Deny Victory to Anthrax Terrorists

commentary

Oct 17, 2001

This commentary originally appeared in International Herald Tribune on October 17, 2001.

Are the anthrax attacks in America the work of Osama bin Laden's terrorist network? Reports that some of the suicide hijackers showed an interest in crop-duster aircraft make anthrax cases in Florida, New York, Nevada and Washington look very suspicious.

The terrorists responsible for the horrific attacks on Sept. 11 turned a comparatively ordinary vehicle of transportation into a weapon that produced mass casualties. Can the same be done with anthrax?

Terrorist groups or individuals can acquire and deliver anthrax, but it is not easy. The small-scale attacks in the United States so far illustrate the difficulty of using this deadly disease as an effective weapon. One person has died from exposure, but only a few others have shown symptoms or have been exposed, and they all are expected to recover. The capabilities required to inflict a massive attack are difficult for states with considerable resources, let alone a terrorist group that must operate in the shadows. The Japanese cult group that released deadly liquid nerve agent on the Tokyo subway in 1995 had resources equal to or greater than bin Laden's, but it failed in all its attempts to use biological weapons to harm large numbers of people. Why use deadly diseases when truck bombs or hijacked passenger airliners are easier to get and use? The anthrax terrorists, whoever they are, will succeed if people allow them to. By keeping in mind the modest scope of the anthrax attacks and not overreacting, we deny the perpetrators of these attacks their objective of terrorizing us into doing what they want us to do. These anthrax cases do, however, highlight some areas for improvement in America's response that can help reduce fear and anxiety, thereby denying the terrorists their objective.

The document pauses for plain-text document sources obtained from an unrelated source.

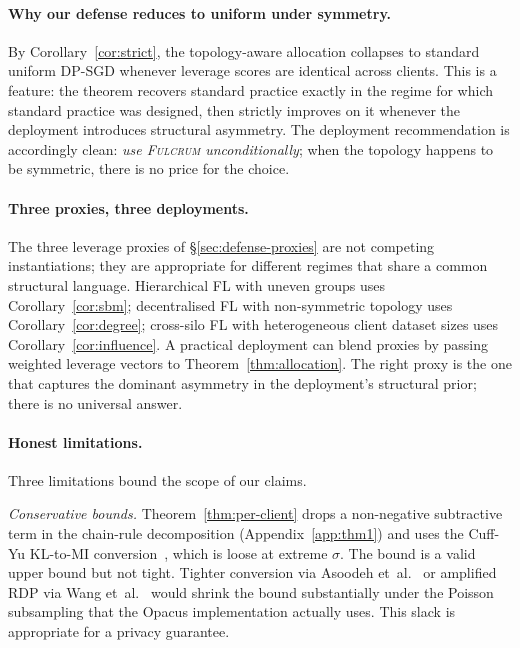 \documentclass[letterpaper,journal]{IEEEtran}
\newcommand{\Fulcrum}{\textsc{Fulcrum}\xspace}
\begin{document}
\paragraph{Why our defense reduces to uniform under symmetry.}
By Corollary~\ref{cor:strict}, the topology-aware allocation collapses
to standard uniform DP-SGD whenever leverage scores are identical
across clients. This is a feature: the theorem recovers standard
practice exactly in the regime for which standard practice was designed,
then strictly improves on it whenever the deployment introduces
structural asymmetry. The deployment recommendation is accordingly
clean: \emph{use \Fulcrum unconditionally}; when the topology happens
to be symmetric, there is no price for the choice.

\paragraph{Three proxies, three deployments.}
The three leverage proxies of \S\ref{sec:defense-proxies} are not
competing instantiations; they are appropriate for different regimes
that share a common structural language. Hierarchical FL with uneven
groups uses Corollary~\ref{cor:sbm}; decentralised FL with non-symmetric
topology uses Corollary~\ref{cor:degree}; cross-silo FL with
heterogeneous client dataset sizes uses
Corollary~\ref{cor:influence}. A practical deployment can blend
proxies by passing weighted leverage vectors to
Theorem~\ref{thm:allocation}. The right proxy is the one that captures
the dominant asymmetry in the deployment's structural prior; there is
no universal answer.

\paragraph{Honest limitations.}
Three limitations bound the scope of our claims.

\textit{Conservative bounds.}
Theorem~\ref{thm:per-client} drops a non-negative subtractive term in
the chain-rule decomposition (Appendix~\ref{app:thm1}) and uses the
Cuff-Yu KL-to-MI conversion~\cite{cuff2016mi}, which is loose at
extreme $\sigma$. The bound is a valid upper bound but not tight.
Tighter conversion via Asoodeh et~al.~\cite{asoodeh2021variants} or amplified
RDP via Wang et~al.~\cite{wang2019subsampled} would shrink the bound
substantially under the Poisson subsampling that the Opacus
implementation actually uses. This slack is appropriate for a privacy guarantee.
\end{document}
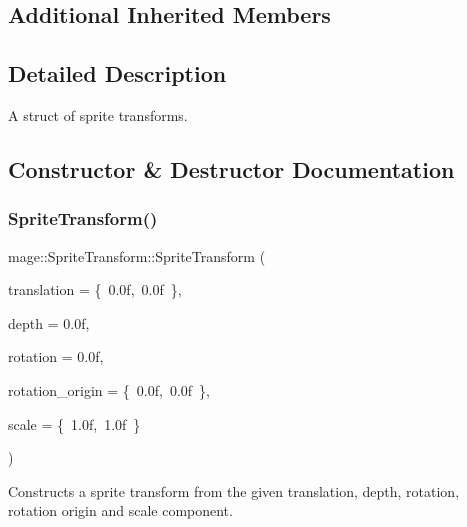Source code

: \subsection*{Additional Inherited Members}


\subsection{Detailed Description}
A struct of sprite transforms. 

\subsection{Constructor \& Destructor Documentation}
\hypertarget{structmage_1_1_sprite_transform_ad7db5e256ed616138a288160f3a9c225}{}\label{structmage_1_1_sprite_transform_ad7db5e256ed616138a288160f3a9c225} 
\subsubsection{\texorpdfstring{Sprite\+Transform()}{SpriteTransform()}\hspace{0.1cm}{\footnotesize\ttfamily [1/4]}}
{\footnotesize\ttfamily mage\+::\+Sprite\+Transform\+::\+Sprite\+Transform (\begin{DoxyParamCaption}\item[{const X\+M\+F\+L\+O\+A\+T2 \&}]{translation = {\ttfamily \{~0.0f,~0.0f~\}},  }\item[{\hyperlink{namespacemage_a6a44ad388483959dc4dff9f2aef91431}{f32}}]{depth = {\ttfamily 0.0f},  }\item[{\hyperlink{namespacemage_a6a44ad388483959dc4dff9f2aef91431}{f32}}]{rotation = {\ttfamily 0.0f},  }\item[{const X\+M\+F\+L\+O\+A\+T2 \&}]{rotation\+\_\+origin = {\ttfamily \{~0.0f,~0.0f~\}},  }\item[{const X\+M\+F\+L\+O\+A\+T2 \&}]{scale = {\ttfamily \{~1.0f,~1.0f~\}} }\end{DoxyParamCaption})\hspace{0.3cm}{\ttfamily [explicit]}}

Constructs a sprite transform from the given translation, depth, rotation, rotation origin and scale component.


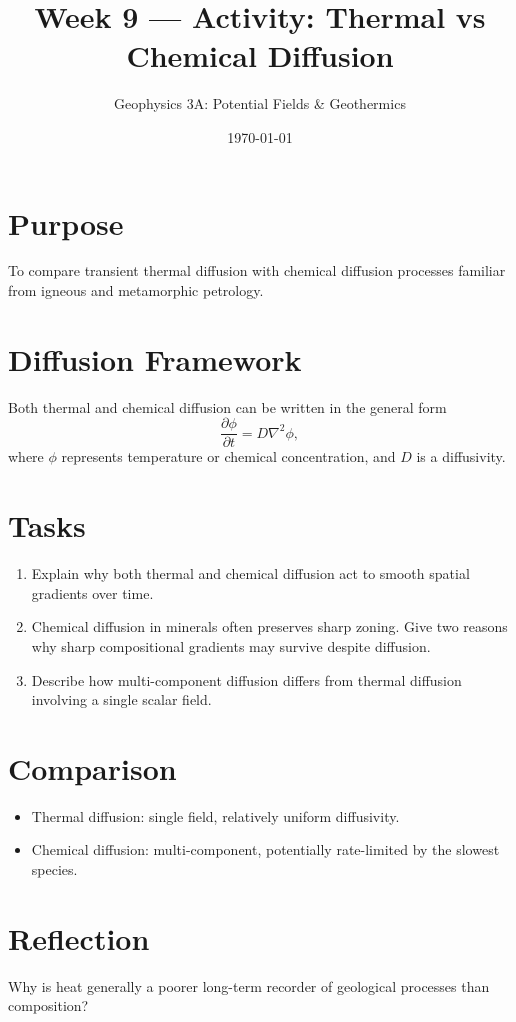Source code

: \documentclass[11pt,a4paper]{article}
\title{Week 9 --- Activity: Thermal vs Chemical Diffusion}
\author{Geophysics 3A: Potential Fields \& Geothermics}
\date{\today}
\begin{document}
\maketitle

\vspace{1em}

\section*{Purpose}
To compare transient thermal diffusion with chemical diffusion processes familiar from igneous and metamorphic petrology.

\section*{Diffusion Framework}
Both thermal and chemical diffusion can be written in the general form
\[
\frac{\partial \phi}{\partial t} = D \nabla^2 \phi,
\]
where $\phi$ represents temperature or chemical concentration, and $D$ is a diffusivity.

\section*{Tasks}
\begin{enumerate}
  \item Explain why both thermal and chemical diffusion act to smooth spatial gradients over time.

  \item Chemical diffusion in minerals often preserves sharp zoning. Give two reasons why sharp compositional gradients may survive despite diffusion.

  \item Describe how multi-component diffusion differs from thermal diffusion involving a single scalar field.
\end{enumerate}

\section*{Comparison}
\begin{itemize}
  \item Thermal diffusion: single field, relatively uniform diffusivity.
  \item Chemical diffusion: multi-component, potentially rate-limited by the slowest species.
\end{itemize}

\section*{Reflection}
Why is heat generally a poorer long-term recorder of geological processes than composition?
\end{document}

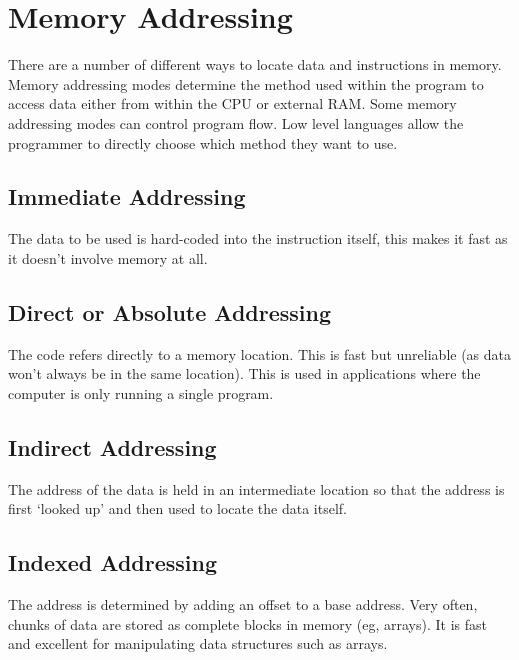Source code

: \documentclass[a4paper,11pt, twocolumn]{article}
\begin{document}
\section{Memory Addressing}
There are a number of different ways to locate data and instructions in memory. Memory addressing modes determine the method used within the program to access data either from within the CPU or external RAM. Some memory addressing modes can control program flow. Low level languages allow the programmer to directly choose which method they want to use. 
\subsection{Immediate Addressing}
The data to be used is hard-coded into the instruction itself, this makes it fast as it doesn't involve memory at all.
\subsection{Direct or Absolute Addressing}
The code refers directly to a memory location. This is fast but unreliable (as data won't always be in the same location). This is used in applications where the computer is only running a single program.
\subsection{Indirect Addressing}
The address of the data is held in an intermediate location so that the address is first `looked up' and then used to locate the data itself.
\subsection{Indexed Addressing}
The address is determined by adding an offset to a base address. Very often, chunks of data are stored as complete blocks in memory (eg, arrays). It is fast and excellent for manipulating data structures such as arrays. 
\end{document}
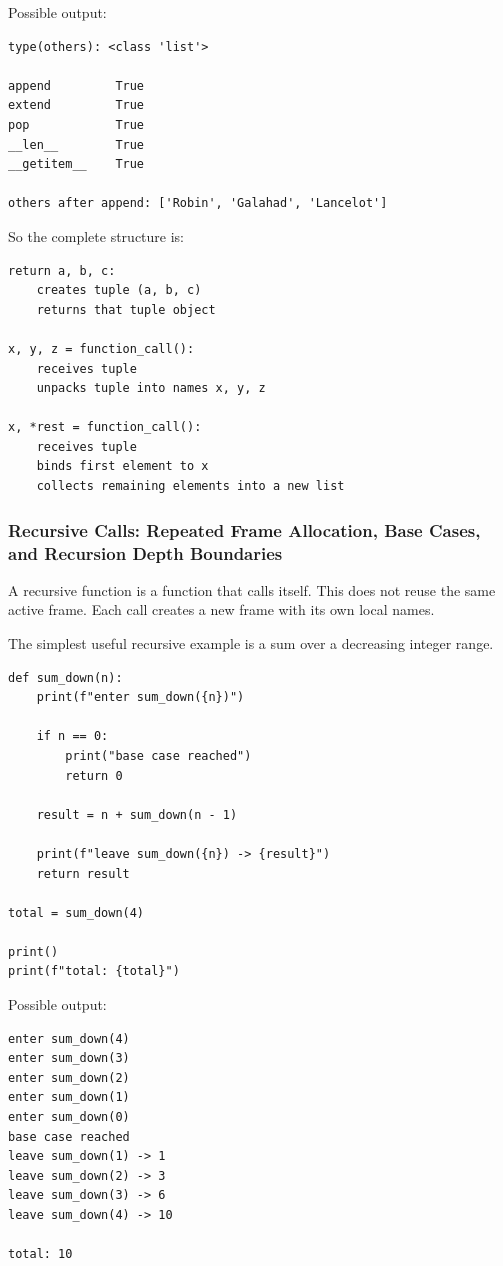 Possible output:

\begin{verbatim}
type(others): <class 'list'>

append         True
extend         True
pop            True
__len__        True
__getitem__    True

others after append: ['Robin', 'Galahad', 'Lancelot']
\end{verbatim}

So the complete structure is:

\begin{verbatim}
return a, b, c:
    creates tuple (a, b, c)
    returns that tuple object

x, y, z = function_call():
    receives tuple
    unpacks tuple into names x, y, z

x, *rest = function_call():
    receives tuple
    binds first element to x
    collects remaining elements into a new list
\end{verbatim}

\subsubsection{Recursive Calls: Repeated Frame Allocation, Base Cases, and Recursion Depth Boundaries}

A recursive function is a function that calls itself. This does not reuse the same active frame. Each call creates a new frame with its own local names.

The simplest useful recursive example is a sum over a decreasing integer range.

\begin{verbatim}
def sum_down(n):
    print(f"enter sum_down({n})")

    if n == 0:
        print("base case reached")
        return 0

    result = n + sum_down(n - 1)

    print(f"leave sum_down({n}) -> {result}")
    return result

total = sum_down(4)

print()
print(f"total: {total}")
\end{verbatim}

Possible output:

\begin{verbatim}
enter sum_down(4)
enter sum_down(3)
enter sum_down(2)
enter sum_down(1)
enter sum_down(0)
base case reached
leave sum_down(1) -> 1
leave sum_down(2) -> 3
leave sum_down(3) -> 6
leave sum_down(4) -> 10

total: 10
\end{verbatim}

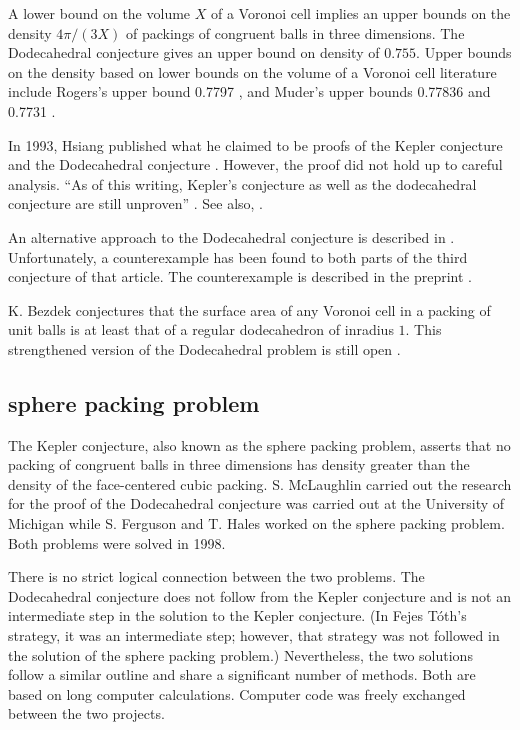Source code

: A lower bound on the volume $X$ of a Voronoi cell implies
an upper bounds on the density $4\pi/(3X)$ of packings of congruent balls
in three dimensions. The Dodecahedral conjecture gives an upper
bound on density of $0.755$.  
Upper bounds on the density based on lower bounds on the volume of a Voronoi cell
literature include Rogers's upper bound 0.7797 \cite{Rogers}, and Muder's upper 
bounds 0.77836 \cite{Muder1} and 0.7731 \cite{Muder2}. 

In 1993, Hsiang published what he claimed to be proofs of the Kepler
conjecture and the Dodecahedral conjecture \cite{Hsiang}.
However, the proof did not hold up to careful analysis.  ``As of this
writing, Kepler's conjecture as well as the dodecahedral conjecture
are still unproven'' \cite[p761]{Bezdek}.  See also, \cite{Hal94}.

An alternative approach to the Dodecahedral conjecture is described
in \cite{Bezdek}.  Unfortunately, a counterexample has been found to
both parts of the third conjecture of that article.  The counterexample
is described in the preprint  \cite{arx}. 


K. Bezdek conjectures that the surface area of any Voronoi cell in a packing
of unit balls is at least that of a regular dodecahedron of inradius $1$.
This strengthened version of the Dodecahedral problem is still
open \cite{Bez04}.   



\subsection{sphere packing problem}

The Kepler conjecture, also known as the sphere packing problem, 
asserts that no packing of congruent balls
in three dimensions has density greater than the density of the
face-centered cubic packing.  
S. McLaughlin carried out 
the research for the proof of the Dodecahedral conjecture 
was carried out at the University
of Michigan while S. Ferguson and T. Hales worked on the sphere packing problem.  Both
problems were solved in 1998.  

There is no strict logical connection between the two problems.
The Dodecahedral conjecture does not follow from the Kepler conjecture
and is not an intermediate step in the solution to the Kepler conjecture.
(In Fejes T\'oth's strategy, it was an intermediate step; however, that
strategy was not followed in the solution of the sphere packing problem.)
Nevertheless,
the two solutions follow a similar outline and share a significant number of 
methods.
Both are based 
on long computer calculations.  Computer
code was freely exchanged between the two projects.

First, there is need to improve the speed and accuracy of identifying the presence of dangerous pathogens and determining if people have been exposed. Two or three days is simply too long. The wait only adds to public distress. Second, hoaxes and copycat attacks must be sharply reduced and the perpetrators severely punished. Hoaxes slow and divert the efforts of authorities to save the lives of real victims. When hoaxers are apprehended, they should be subject to severe penalties that are widely announced to deter others from doing the same.

Finally, a new global effort must be made to stop the proliferation of dangerous pathogens to irresponsible states or individuals. The United States has recently improved its system for regulating commerce in dangerous pathogens within its borders, but similar constraints are largely absent in other countries.

Surely there is a workable balance between pathogen commerce for legitimate commercial and scientific purposes and safeguarding against the transfer of these deadly materials to people who will use them as weapons.

The U.S. government has a responsibility to help the public put emerging dangers in perspective. The challenge is accurately assessing the relative dangers when panic encroaches on good judgment. Authorities at the federal, state and local levels have thus far done a good job of managing these attacks, but public forgiveness for imperfections in the response will not last. Genuine improvements in handling biological attacks are needed. At present there is no evidence of complicity between the Sept. 11 attackers and the anthrax cases. But even if a connection develops, the anthrax attacks thus far pose only a modest risk. Greatly reducing the health and terror impact of the attacks is clearly within our grasp.


The writer is a policy analyst in the Washington office of the RAND Corporation. He contributed this comment to the International Herald Tribune.